3. Modeling A#
3.1. Characteristics of modeling#
We calculate the FS and locate the non-circular fracture surface using
the Morgenstern-Price method of the CALC_STAB_PENTE macro command.
Knowing that the fracture surface passes through the weak layer
if \(\lambda ={c}_{2}/{c}_{1}\ll 1\),
We define the areas to search for the points
of the end of the fracture surface as being
the ends of the weak layer on the slope profile,
Let X1_ MINI = 1.8, X1_ MAXI = 2.4, X2_ MINI = 15.6 and X2_ MAXI = 16.2.
Note
Based on prior tests, algorithm EFWA finds the optimum in 10 iterations approximately. So, we’re taking some margin with « ITER_MAXI = 30 ».
The result of the critical surface divided into 5 slices is shown in fig3-modeleA.
3.2. Tested sizes and results#
The safety factor is tested at the last refinement of the mesh. The results are shown in Tableau 2.

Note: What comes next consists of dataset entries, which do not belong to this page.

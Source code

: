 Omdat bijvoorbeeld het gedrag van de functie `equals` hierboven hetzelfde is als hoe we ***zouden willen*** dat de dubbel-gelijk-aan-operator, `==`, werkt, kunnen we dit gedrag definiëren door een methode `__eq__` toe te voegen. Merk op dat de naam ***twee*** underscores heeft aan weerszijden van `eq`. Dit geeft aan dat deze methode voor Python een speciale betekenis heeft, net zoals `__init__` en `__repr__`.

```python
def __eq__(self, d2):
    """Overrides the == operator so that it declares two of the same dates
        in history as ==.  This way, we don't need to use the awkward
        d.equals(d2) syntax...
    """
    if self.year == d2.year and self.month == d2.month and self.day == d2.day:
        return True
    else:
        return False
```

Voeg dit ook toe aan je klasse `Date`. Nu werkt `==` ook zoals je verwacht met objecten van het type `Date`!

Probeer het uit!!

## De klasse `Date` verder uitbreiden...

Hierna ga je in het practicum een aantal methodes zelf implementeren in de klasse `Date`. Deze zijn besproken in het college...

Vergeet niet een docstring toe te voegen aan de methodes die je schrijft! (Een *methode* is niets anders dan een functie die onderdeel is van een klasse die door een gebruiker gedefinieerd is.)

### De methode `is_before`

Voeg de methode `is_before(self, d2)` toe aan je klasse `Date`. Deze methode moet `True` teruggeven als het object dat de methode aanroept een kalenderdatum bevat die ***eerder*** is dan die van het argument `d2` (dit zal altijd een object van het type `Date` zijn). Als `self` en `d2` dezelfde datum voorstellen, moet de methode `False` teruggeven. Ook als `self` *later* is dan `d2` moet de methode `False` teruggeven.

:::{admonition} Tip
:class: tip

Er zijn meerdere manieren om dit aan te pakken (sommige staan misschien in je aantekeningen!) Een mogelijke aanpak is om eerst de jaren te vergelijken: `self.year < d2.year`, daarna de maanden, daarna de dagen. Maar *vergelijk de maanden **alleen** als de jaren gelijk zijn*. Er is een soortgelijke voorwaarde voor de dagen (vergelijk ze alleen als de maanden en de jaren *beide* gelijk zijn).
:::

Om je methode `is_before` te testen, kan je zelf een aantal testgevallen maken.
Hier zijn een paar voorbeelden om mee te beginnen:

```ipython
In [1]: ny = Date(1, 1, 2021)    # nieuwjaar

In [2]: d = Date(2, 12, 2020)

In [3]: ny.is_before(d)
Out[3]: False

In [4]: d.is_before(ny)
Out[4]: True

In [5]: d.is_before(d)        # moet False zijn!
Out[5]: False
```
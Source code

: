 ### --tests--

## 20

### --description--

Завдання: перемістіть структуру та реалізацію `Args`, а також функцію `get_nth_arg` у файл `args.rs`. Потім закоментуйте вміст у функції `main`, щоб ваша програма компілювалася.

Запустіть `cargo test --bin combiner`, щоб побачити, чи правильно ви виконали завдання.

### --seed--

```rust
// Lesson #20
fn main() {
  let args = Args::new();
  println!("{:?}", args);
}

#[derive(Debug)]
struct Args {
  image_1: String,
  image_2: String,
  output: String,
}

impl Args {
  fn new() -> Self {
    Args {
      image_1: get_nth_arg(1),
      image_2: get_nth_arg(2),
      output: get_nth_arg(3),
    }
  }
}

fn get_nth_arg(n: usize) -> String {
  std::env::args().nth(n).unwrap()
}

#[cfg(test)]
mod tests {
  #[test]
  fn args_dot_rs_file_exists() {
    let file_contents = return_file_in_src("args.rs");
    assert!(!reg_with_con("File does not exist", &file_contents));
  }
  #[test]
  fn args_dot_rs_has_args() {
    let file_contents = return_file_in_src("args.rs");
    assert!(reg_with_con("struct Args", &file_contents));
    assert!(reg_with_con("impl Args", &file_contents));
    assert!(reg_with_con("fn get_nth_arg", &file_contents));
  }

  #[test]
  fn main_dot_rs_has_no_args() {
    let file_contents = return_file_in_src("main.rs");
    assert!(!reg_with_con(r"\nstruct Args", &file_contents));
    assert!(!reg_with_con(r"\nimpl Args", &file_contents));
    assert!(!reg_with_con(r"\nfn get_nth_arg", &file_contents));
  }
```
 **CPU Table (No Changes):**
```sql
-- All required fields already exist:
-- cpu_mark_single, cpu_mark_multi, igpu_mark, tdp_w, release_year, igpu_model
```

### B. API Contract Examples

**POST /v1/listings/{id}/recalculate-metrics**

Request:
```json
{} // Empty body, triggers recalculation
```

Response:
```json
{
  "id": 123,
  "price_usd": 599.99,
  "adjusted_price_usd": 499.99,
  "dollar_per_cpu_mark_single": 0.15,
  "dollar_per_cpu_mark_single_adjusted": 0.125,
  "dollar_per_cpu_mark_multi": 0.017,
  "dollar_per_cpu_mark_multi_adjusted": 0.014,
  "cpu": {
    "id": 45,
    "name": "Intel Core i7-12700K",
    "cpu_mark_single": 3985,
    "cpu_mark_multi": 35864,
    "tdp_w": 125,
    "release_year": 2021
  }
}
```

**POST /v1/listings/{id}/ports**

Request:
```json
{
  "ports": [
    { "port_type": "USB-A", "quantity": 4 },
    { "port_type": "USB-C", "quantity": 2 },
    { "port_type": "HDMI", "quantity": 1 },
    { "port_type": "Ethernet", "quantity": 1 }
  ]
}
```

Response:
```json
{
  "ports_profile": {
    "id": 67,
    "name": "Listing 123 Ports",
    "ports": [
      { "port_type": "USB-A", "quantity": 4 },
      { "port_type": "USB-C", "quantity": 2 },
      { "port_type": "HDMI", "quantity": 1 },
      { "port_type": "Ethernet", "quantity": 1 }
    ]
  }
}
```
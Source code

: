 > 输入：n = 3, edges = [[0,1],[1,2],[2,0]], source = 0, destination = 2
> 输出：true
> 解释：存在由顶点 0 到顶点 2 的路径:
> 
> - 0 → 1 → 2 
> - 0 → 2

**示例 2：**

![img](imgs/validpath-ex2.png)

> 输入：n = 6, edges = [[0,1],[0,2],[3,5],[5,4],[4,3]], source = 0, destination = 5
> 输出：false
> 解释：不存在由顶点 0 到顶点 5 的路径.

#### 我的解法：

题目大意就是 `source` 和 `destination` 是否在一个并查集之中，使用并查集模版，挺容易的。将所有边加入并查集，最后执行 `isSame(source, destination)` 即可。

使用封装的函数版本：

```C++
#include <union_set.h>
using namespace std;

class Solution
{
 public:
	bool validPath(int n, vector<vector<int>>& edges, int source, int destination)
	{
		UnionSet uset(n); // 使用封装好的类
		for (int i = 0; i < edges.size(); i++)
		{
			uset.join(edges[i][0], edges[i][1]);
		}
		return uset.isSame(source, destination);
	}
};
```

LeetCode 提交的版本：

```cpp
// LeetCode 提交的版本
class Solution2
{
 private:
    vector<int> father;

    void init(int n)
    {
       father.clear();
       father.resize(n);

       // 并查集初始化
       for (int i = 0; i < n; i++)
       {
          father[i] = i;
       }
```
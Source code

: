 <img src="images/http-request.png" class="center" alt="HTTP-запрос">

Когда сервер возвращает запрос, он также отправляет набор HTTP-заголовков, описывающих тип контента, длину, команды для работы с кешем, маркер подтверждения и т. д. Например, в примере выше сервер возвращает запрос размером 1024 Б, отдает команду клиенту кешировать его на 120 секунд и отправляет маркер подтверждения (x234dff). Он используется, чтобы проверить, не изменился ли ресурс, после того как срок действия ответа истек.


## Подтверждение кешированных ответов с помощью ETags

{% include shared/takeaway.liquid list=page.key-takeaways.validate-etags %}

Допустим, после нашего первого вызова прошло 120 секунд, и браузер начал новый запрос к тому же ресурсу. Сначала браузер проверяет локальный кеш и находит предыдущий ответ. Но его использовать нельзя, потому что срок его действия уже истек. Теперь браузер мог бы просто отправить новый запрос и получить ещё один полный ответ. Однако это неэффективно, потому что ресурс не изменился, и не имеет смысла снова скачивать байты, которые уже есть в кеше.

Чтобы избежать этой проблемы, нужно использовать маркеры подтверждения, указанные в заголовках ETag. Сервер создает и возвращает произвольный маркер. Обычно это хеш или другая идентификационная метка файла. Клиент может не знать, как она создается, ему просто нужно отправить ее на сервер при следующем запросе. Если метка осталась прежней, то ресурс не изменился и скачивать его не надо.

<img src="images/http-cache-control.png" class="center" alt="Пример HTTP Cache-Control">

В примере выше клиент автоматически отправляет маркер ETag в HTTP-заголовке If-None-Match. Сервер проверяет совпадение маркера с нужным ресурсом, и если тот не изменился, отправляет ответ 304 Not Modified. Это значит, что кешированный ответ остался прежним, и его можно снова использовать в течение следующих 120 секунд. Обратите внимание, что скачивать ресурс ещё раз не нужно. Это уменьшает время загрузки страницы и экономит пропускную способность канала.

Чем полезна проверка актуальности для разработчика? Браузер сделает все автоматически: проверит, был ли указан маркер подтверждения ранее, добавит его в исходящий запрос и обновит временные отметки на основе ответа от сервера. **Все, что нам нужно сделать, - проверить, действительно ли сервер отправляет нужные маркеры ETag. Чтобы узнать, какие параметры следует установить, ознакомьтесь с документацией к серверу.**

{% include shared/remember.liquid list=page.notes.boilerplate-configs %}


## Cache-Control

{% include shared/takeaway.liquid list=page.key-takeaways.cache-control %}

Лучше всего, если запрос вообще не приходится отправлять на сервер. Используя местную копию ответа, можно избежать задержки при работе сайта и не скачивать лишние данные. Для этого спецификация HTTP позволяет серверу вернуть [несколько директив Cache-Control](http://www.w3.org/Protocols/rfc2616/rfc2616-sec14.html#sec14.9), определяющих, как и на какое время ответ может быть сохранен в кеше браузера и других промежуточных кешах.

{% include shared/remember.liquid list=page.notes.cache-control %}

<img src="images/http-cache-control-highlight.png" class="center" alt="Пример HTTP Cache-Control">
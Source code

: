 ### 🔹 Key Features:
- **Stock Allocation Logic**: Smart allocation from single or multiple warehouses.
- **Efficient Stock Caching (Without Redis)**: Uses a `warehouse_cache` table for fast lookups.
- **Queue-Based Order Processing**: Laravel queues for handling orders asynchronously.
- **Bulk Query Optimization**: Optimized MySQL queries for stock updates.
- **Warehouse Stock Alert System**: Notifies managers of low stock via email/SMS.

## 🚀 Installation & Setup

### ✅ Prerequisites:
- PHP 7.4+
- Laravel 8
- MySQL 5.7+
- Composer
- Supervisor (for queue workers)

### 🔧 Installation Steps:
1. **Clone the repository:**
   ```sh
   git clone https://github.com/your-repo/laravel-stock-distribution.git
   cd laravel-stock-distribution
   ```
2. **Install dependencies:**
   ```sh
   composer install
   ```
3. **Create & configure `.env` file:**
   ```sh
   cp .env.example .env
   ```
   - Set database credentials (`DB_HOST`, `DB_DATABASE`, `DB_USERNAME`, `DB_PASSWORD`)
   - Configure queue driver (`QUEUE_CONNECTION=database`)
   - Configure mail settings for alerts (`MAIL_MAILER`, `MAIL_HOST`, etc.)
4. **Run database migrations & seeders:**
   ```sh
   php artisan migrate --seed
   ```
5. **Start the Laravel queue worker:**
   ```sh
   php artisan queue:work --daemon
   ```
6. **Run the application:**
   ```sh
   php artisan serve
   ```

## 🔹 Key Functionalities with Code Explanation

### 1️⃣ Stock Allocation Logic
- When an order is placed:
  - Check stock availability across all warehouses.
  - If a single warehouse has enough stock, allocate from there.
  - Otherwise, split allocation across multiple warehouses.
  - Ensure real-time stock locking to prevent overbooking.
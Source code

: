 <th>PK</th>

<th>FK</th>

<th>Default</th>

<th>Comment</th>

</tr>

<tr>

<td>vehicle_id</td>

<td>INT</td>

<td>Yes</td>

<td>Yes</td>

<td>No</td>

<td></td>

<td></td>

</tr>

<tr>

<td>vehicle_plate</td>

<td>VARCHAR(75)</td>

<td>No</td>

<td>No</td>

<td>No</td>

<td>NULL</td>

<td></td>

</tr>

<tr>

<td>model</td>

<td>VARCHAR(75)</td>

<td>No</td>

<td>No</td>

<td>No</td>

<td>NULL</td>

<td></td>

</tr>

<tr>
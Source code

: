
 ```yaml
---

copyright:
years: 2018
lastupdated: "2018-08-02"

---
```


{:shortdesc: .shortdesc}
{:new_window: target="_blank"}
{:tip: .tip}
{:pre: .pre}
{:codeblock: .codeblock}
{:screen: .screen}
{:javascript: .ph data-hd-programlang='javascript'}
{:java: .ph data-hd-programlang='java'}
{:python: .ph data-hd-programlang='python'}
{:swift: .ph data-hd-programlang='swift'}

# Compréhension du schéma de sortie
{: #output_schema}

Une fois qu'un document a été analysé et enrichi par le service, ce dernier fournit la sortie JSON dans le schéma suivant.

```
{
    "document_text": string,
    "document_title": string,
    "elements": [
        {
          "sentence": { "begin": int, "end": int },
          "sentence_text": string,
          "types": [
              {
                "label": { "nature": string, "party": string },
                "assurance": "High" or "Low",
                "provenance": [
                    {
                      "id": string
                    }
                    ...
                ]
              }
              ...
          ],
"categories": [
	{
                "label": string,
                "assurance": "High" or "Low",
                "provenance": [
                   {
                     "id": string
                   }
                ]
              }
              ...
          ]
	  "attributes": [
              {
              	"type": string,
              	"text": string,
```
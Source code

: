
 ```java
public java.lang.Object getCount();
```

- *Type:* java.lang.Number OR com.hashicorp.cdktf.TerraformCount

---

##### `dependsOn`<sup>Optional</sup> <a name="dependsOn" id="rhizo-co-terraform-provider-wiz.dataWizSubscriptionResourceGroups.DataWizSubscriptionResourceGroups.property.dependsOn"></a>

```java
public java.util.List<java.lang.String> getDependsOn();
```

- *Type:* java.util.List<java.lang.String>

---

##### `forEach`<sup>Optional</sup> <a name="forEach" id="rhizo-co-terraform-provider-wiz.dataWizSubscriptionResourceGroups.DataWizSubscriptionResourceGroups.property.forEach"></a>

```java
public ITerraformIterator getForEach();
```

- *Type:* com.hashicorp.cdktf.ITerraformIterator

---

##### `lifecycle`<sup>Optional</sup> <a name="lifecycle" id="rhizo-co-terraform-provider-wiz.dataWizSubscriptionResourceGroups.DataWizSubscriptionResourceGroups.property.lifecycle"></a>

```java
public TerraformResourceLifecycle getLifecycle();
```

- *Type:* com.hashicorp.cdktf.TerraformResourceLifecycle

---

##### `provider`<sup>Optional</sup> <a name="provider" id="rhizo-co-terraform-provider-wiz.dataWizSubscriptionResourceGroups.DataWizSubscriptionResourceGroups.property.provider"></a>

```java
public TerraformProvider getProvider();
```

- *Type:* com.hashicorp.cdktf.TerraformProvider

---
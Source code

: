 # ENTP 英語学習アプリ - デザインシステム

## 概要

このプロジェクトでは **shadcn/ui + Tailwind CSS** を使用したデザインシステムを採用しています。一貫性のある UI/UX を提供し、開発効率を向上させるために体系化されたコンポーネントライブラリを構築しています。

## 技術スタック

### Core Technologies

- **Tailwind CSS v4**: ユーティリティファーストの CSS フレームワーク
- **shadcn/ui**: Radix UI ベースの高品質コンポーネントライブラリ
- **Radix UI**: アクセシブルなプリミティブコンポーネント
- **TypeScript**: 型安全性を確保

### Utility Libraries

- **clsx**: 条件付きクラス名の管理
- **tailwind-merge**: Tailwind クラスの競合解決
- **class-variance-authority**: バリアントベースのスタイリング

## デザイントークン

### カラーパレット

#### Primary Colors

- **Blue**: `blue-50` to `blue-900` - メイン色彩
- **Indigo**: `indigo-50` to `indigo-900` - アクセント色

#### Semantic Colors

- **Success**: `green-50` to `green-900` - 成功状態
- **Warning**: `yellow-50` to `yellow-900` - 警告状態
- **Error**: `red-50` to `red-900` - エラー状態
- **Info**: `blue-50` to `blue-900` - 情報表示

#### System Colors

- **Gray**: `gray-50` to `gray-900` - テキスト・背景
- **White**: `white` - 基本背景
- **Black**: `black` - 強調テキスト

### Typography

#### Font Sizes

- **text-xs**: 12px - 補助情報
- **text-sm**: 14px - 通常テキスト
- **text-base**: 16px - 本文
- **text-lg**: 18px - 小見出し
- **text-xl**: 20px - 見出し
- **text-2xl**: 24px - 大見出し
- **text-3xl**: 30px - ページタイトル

Table 2: FS reference values (Modeling A)
NUME_RAFF |
Identification |
Aster Result |
Reference Value |
Error |
4 |
FS |
0.481604 |
0.5 |
|
Since algorithm EFWA is a probabilistic algorithm, it is normal to observe a slight deviation from the FS obtained. Therefore, the comparison accuracy is increased reasonably (10%).
3.3. Summary of results#
The FS result from macro-order CALC_STAB_PENTE gives the difference of 3.2% compared to the reference solution. This proves the relevance of the result of the Morgenstern-Price method and the EFWA algorithm in CALC_STAB_PENTE.